Hamburg, czytane w maszynopisie, Twórczość 4/1998

copyright © „Twórczość” & Grzegorz Robakowski

 

HAMBURG

Warszawa, 12 listopada 1997

Kochany Darku,

tym razem ja piszę do Ciebie z opóźnieniem, podróżowanie, zawirowania, galimatias.

Nie martw się o Listy do Bitnera, będzie jak będzie, mnie już na niczym nie zależy, w jednym egzemplarzu (nadal) Oniriady widzę wy­starczającą łaskę losu, nie zmartwiłbym się, gdyby się na jednym egzemplarzu skończyło.

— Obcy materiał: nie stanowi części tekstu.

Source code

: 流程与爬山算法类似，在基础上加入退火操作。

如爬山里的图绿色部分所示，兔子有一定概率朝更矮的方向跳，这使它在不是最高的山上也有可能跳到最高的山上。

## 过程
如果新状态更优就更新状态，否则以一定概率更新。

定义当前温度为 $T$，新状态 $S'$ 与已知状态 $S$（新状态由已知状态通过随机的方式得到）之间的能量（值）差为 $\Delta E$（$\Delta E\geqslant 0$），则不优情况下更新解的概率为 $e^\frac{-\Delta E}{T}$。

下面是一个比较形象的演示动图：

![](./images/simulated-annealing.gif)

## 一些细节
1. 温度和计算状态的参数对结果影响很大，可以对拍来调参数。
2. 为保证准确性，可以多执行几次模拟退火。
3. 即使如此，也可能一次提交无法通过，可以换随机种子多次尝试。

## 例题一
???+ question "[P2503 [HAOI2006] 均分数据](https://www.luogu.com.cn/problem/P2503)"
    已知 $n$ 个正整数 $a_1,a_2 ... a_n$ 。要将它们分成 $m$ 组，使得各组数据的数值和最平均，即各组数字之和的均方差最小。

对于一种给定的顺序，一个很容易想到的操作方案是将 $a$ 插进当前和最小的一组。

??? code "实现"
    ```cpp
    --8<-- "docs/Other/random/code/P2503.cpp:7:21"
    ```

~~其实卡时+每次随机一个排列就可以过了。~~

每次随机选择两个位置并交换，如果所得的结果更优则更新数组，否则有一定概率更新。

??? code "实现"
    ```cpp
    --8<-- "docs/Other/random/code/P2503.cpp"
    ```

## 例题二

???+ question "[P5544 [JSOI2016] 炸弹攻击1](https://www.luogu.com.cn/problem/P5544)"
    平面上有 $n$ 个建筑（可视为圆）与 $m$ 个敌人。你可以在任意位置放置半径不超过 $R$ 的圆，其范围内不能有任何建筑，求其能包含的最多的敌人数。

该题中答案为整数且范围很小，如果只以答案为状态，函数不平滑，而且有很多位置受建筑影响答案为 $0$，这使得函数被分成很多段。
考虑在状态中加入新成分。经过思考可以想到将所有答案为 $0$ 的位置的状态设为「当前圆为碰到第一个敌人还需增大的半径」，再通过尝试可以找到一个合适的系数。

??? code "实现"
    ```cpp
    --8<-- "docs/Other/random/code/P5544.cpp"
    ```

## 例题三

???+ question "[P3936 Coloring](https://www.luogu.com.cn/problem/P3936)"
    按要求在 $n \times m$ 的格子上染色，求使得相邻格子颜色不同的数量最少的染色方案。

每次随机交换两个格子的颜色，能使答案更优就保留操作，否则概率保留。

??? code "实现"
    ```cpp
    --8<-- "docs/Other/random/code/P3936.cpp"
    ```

Jeśli do publikacji Listów do Bitnera miałoby dojść, mogłyby się znaleźć w książce – przed listami – eseje, wśród nich o Brochu, o Millerze (?), o Iwaszkiewiczu, o Bernhardzie, znane Ci z ostatniego czasu teksty o Myśliwskim, Redlińskim, Komendancie, Rudnickim i Strumyku.

Może jeszcze coś, wszystko u mnie, jak wiesz, krótkie.

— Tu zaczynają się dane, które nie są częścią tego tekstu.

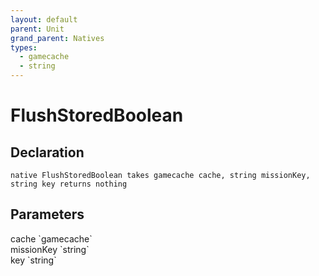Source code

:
 ```yaml
---
layout: default
parent: Unit
grand_parent: Natives
types:
  - gamecache
  - string
---
```


# FlushStoredBoolean

## Declaration

```
native FlushStoredBoolean takes gamecache cache, string missionKey, string key returns nothing
```

## Parameters
<dl>
  <dt>cache `gamecache`</dt>
  <dd></dd>

  <dt>missionKey `string`</dt>
  <dd></dd>

  <dt>key `string`</dt>
  <dd></dd>
</dl>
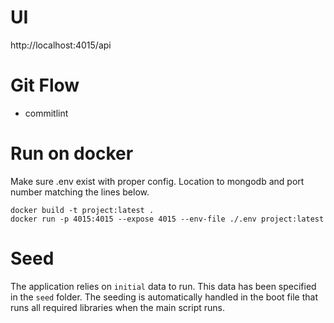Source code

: # UI

http://localhost:4015/api

# Git Flow

- commitlint

# Run on docker

Make sure .env exist with proper config. Location to mongodb and port number matching the lines below.

```
docker build -t project:latest .
docker run -p 4015:4015 --expose 4015 --env-file ./.env project:latest
```

# Seed

The application relies on `initial` data to run. This data has been specified in the `seed` folder. The seeding is automatically handled in the boot file that runs all required libraries when the main script runs.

Moje podróżowanie, jak się domyślasz, do Hamburga, w Hamburgu przełom kopernikański.

Już nie tylko Bolimów jest właściwą miarą dla skupiska ludzi, ale także Hamburg, różnica między tymi miarami mniej więcej tysiąc­krotna.

Nie jestem doktrynerem, fundamentalistą.

Hamburg mnie olśnił, miasto w parku, na cmentarzu, na wodzie, luz między samocho­dami, między ludźmi, między domami.

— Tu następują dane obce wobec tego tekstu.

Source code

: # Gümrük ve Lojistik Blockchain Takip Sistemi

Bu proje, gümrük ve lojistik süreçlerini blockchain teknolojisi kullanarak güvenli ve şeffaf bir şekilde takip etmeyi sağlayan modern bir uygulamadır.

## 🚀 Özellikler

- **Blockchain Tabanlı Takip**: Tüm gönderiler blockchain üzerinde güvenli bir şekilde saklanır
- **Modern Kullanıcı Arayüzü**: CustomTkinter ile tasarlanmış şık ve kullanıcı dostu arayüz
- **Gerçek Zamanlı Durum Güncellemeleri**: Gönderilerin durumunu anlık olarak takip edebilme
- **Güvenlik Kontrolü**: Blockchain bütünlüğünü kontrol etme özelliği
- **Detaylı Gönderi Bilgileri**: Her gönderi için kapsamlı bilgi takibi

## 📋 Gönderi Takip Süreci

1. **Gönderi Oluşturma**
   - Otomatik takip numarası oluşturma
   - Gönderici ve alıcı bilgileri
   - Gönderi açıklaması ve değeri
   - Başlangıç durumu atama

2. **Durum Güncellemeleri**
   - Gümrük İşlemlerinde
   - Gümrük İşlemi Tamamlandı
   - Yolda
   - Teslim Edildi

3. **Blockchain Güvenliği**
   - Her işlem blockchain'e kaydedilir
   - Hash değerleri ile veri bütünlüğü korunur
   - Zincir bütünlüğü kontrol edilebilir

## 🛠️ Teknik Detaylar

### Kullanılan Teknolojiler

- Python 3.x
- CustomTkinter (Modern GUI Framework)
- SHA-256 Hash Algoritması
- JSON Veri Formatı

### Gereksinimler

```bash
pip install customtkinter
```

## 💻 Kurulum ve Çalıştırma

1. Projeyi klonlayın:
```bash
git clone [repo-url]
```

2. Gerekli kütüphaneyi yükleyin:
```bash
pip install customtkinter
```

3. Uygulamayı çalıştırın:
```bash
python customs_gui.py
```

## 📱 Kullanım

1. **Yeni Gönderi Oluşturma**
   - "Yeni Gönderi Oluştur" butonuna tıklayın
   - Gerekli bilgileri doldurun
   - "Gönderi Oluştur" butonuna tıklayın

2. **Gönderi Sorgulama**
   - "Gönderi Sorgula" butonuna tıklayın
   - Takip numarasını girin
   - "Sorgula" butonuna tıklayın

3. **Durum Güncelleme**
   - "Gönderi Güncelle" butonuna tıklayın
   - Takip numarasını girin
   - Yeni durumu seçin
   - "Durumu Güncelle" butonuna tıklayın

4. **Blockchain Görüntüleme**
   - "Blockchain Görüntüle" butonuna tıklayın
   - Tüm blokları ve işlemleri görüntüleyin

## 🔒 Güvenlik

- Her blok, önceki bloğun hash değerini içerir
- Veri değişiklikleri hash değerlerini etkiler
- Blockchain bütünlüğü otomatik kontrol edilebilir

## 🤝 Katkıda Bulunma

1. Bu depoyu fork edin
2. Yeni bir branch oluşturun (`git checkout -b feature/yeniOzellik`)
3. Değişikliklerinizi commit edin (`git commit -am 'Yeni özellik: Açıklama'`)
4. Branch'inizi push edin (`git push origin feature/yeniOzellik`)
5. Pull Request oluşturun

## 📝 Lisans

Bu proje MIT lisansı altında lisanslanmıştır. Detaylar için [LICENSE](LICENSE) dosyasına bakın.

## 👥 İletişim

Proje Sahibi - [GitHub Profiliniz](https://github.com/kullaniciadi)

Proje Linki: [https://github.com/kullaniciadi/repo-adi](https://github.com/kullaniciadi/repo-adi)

Tłok tylko tam, gdzie się chce, w miejscu zabawy (puby, kluby, wesołe miasteczka).

Takie miasto koi, leczy, uzdrawia, jest popaństwowe, poideologiczne, pokościelne, jest liberalne aż do końca, jest artystyczne we wszystkim.

Cieszę się, że Ciebie poruszyło spotkanie w Gryfinie.

Ja w Hamburgu nie czułem się obco, spotka­łem tam ludzi, którzy czytali Pryncypia i gotowi są czytać Obroty.

Pytali mnie o Hłaskę, o Hrabala, Twoje nazwisko też nie jest nieznane, mówiło się i o Tobie.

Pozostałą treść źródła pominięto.